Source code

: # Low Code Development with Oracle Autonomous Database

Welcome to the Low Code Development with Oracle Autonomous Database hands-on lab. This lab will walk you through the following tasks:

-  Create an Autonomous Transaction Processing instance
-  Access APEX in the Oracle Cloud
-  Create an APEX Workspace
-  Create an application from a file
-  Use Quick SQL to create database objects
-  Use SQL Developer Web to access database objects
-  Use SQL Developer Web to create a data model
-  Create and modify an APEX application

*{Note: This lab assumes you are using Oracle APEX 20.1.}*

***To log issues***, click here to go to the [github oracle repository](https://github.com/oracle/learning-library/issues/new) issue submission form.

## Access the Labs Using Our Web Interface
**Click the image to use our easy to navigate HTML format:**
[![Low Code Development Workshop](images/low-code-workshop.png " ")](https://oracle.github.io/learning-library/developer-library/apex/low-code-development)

★ ★ ★ ★ ★ ★ ★

TASK REQUIREMENTS:
Only the lines above starting with the one with "access database objects" and going through the one with "This lab assumes" are to be copied, word for word and with both ends kept.

TASK SOLUTION:
-  Use SQL Developer Web to access database objects
-  Use SQL Developer Web to create a data model
-  Create and modify an APEX application

*{Note: This lab assumes you are using Oracle APEX 20.1.}*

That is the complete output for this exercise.